By Stefan J. Bos, Chief International Correspondent BosNewsLife
ISTANBUL/DAMASCUS (BosNewsLife)– Turkey’s Syrian Christians urged prayers on Friday, October 11, as Turkish forces pounded northeast Syria with air and artillery strikes.
“Christians are deeply affected, along with other communities in the region,” said Middle East Concern (MEC), a well-informed Christian advocacy group reporting the prayers appeal.
“Shelling has led to multiple casualties. More than twenty villages have so far been seized, and tens of thousands have fled the region,” MEC added in a statement to BosNewsLife.
The Turkish incursion began this week after U.S. President Donald J. Trump announced the withdrawal of American troops who had been fighting alongside Kurdish forces against the Islamic State group. Independent war monitors said at least about 100 people died in the first days of the assault. Some 100,000 people already fled their homes, according to United Nations sources.

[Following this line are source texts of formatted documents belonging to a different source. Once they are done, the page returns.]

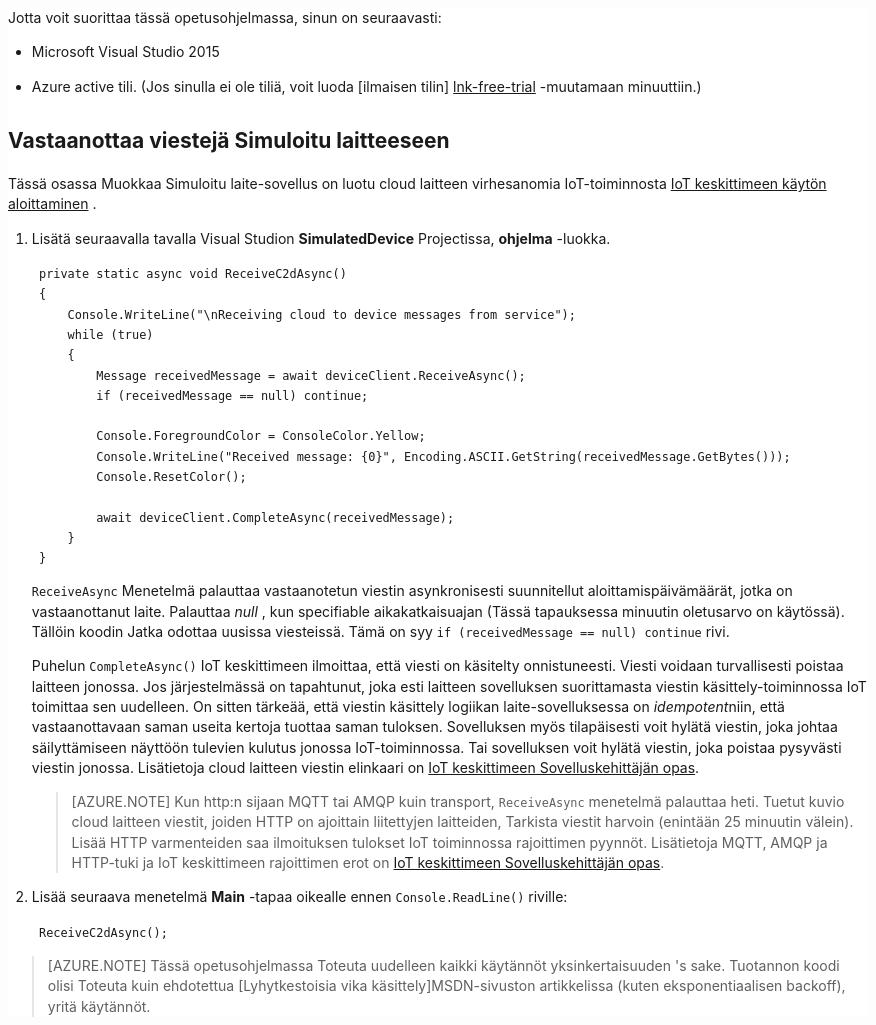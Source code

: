 Jotta voit suorittaa tässä opetusohjelmassa, sinun on seuraavasti:

+ Microsoft Visual Studio 2015

+ Azure active tili. (Jos sinulla ei ole tiliä, voit luoda [ilmaisen tilin] [ lnk-free-trial] -muutamaan minuuttiin.)

## <a name="receive-messages-on-the-simulated-device"></a>Vastaanottaa viestejä Simuloitu laitteeseen

Tässä osassa Muokkaa Simuloitu laite-sovellus on luotu cloud laitteen virhesanomia IoT-toiminnosta [IoT keskittimeen käytön aloittaminen] .

1. Lisätä seuraavalla tavalla Visual Studion **SimulatedDevice** Projectissa, **ohjelma** -luokka.

        private static async void ReceiveC2dAsync()
        {
            Console.WriteLine("\nReceiving cloud to device messages from service");
            while (true)
            {
                Message receivedMessage = await deviceClient.ReceiveAsync();
                if (receivedMessage == null) continue;

                Console.ForegroundColor = ConsoleColor.Yellow;
                Console.WriteLine("Received message: {0}", Encoding.ASCII.GetString(receivedMessage.GetBytes()));
                Console.ResetColor();

                await deviceClient.CompleteAsync(receivedMessage);
            }
        }

    `ReceiveAsync` Menetelmä palauttaa vastaanotetun viestin asynkronisesti suunnitellut aloittamispäivämäärät, jotka on vastaanottanut laite. Palauttaa *null* , kun specifiable aikakatkaisuajan (Tässä tapauksessa minuutin oletusarvo on käytössä). Tällöin koodin Jatka odottaa uusissa viesteissä. Tämä on syy `if (receivedMessage == null) continue` rivi.

    Puhelun `CompleteAsync()` IoT keskittimeen ilmoittaa, että viesti on käsitelty onnistuneesti. Viesti voidaan turvallisesti poistaa laitteen jonossa. Jos järjestelmässä on tapahtunut, joka esti laitteen sovelluksen suorittamasta viestin käsittely-toiminnossa IoT toimittaa sen uudelleen. On sitten tärkeää, että viestin käsittely logiikan laite-sovelluksessa on *idempotent*niin, että vastaanottavaan saman useita kertoja tuottaa saman tuloksen. Sovelluksen myös tilapäisesti voit hylätä viestin, joka johtaa säilyttämiseen näyttöön tulevien kulutus jonossa IoT-toiminnossa. Tai sovelluksen voit hylätä viestin, joka poistaa pysyvästi viestin jonossa. Lisätietoja cloud laitteen viestin elinkaari on [IoT keskittimeen Sovelluskehittäjän opas][IoT Hub Developer Guide - C2D].

    > [AZURE.NOTE] Kun http:n sijaan MQTT tai AMQP kuin transport, `ReceiveAsync` menetelmä palauttaa heti. Tuetut kuvio cloud laitteen viestit, joiden HTTP on ajoittain liitettyjen laitteiden, Tarkista viestit harvoin (enintään 25 minuutin välein). Lisää HTTP varmenteiden saa ilmoituksen tulokset IoT toiminnossa rajoittimen pyynnöt. Lisätietoja MQTT, AMQP ja HTTP-tuki ja IoT keskittimeen rajoittimen erot on [IoT keskittimeen Sovelluskehittäjän opas][IoT Hub Developer Guide - C2D].

2. Lisää seuraava menetelmä **Main** -tapaa oikealle ennen `Console.ReadLine()` riville:

        ReceiveC2dAsync();

> [AZURE.NOTE] Tässä opetusohjelmassa Toteuta uudelleen kaikki käytännöt yksinkertaisuuden 's sake. Tuotannon koodi olisi Toteuta kuin ehdotettua [Lyhytkestoisia vika käsittely]MSDN-sivuston artikkelissa (kuten eksponentiaalisen backoff), yritä käytännöt.


[20]: ./media/iot-hub-csharp-csharp-c2d/create-identity-csharp1.png
[21]: ./media/iot-hub-csharp-csharp-c2d/sendc2d1.png
[22]: ./media/iot-hub-csharp-csharp-c2d/sendc2d2.png
[Azure IoT - palvelun SDK NuGet paketti]: https://www.nuget.org/packages/Microsoft.Azure.Devices/
[Lyhytkestoisia virheen käsittely]: https://msdn.microsoft.com/library/hh680901(v=pandp.50).aspx
[IoT Hub Developer Guide - C2D]: iot-hub-devguide-messaging.md
[IoT keskittimeen Sovelluskehittäjän opas]: iot-hub-devguide.md
[IoT keskittimeen käytön aloittaminen]: iot-hub-csharp-csharp-getstarted.md
[Azure IoT Developer Center]: http://www.azure.com/develop/iot
[lnk-free-trial]: http://azure.microsoft.com/pricing/free-trial/
[Azure IoT Suite]: https://azure.microsoft.com/documentation/suites/iot-suite/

Turkey claims its actions are needed to defeat the Kurdish YPG militia, which it sees as terrorists for links to insurgents in Turkey. Turkish President Tayyip Erdogan says his nation wants to establish a “safe zone” inside Syria to resettle many of the 3.6 million refugees Turkey has been hosting.
MILLIONS OF REFUGEES
He also threatened to send millions of refugees to Europe if the European Union did not back his assault. That prompted a furious response from the EU. “We will never accept that refugees are weaponized and used to blackmail us,” European Council President Donald Tusk said on social media.
France announced that sanctions against Turkey would be discussed at an EU summit next week.
Even some Republican lawmakers have questioned Trump’s decision to remove U.S. troops, amid fears it could lead to a crackdown on Kurds and minority Christians in the overwhelmingly Muslim region.
“Although not specifically a campaign against Christians, there are concerns Christian communities face particular vulnerabilities,” explained MEC.
Christian leaders, it said, “are concerned that elements within Turkey’s forces and their Syrian opposition allies are pursuing Islamist agendas.” Those agendas are “hostile not just to Kurds but also to any communities that are not Sunni Muslim,” the group added.
ISLAMIC STATE FIGHTERS
MEC also suggested that Christians fear Turkey’s invasion will force Kurds to reduce the security of more than 20 prisons and camps holding Islamic State fighters. That raised the possibility that about 11,000 militants and their families would escape.
Washington made clear that the U.S. military has no plans to intervene if Syrian Kurdish forces abandon a constellation of Islamic State prisons to fight against Turkish troops.
MEC also reported anxiety among Christians about “Turkey’s refugee repatriation plans’ of Syrian refugees” as it could “constitute an intentional program of ‘demographic engineering’ in the region.”
Minorities view these measures as “intended to boost the Arab Sunni presence to the detriment of Kurds and other communities such as Christians,” MEC added.
Northeast Syria, the critical Kurdish region of the troubled nation, hosts sizeable Syriac and Assyrian Christians communities and other minorities.
MUSLIMS BECOMING CHRISTIANS
Christian aid workers also noted that Muslims turn to Christianity, especially among Kurdish communities.
Now religious tensions are expected to rise as attacks by Turkey’s military intensify. The military actions open a new front in the eight-year Syrian civil war that already killed hundreds of thousands of people.
In appeals distributed by MEC, Turkey’s Syrian Christians, who also live in border areas, urged believers around the world to pray for them and their fellow believers across the frontier in Syria.
Prayers included petitioning God that the “political and military leaders of parties involved and in the wider international community, will act with restraint, wisdom, and compassion.”
They also urged prayers that “those bereaved or injured, together with all who have fled, will find comfort, healing, provision, and hope.”
PEACE BEING RESTORED?
Additionally, Syrian Christians asked that “peace will be restored, human dignity respected and pluralism preserved and strengthened, in northeast Syria and the rest of the country.”
That would “benefit all ethnic and religious communities,” they said.
The Syrian believers hope that “Christian communities will not be intimidated but find the opportunity to be agents of reconciliation, healing, peace, and hope.”
And prayers were requested that “all who are intent on violence will know the Spirit’s conviction of sin and respond to the Father’s offer of new life through the Son (Jesus Christ).”
As prayers were said, Syrian Christians on both sides of the border faced another tense night late Friday, October 11.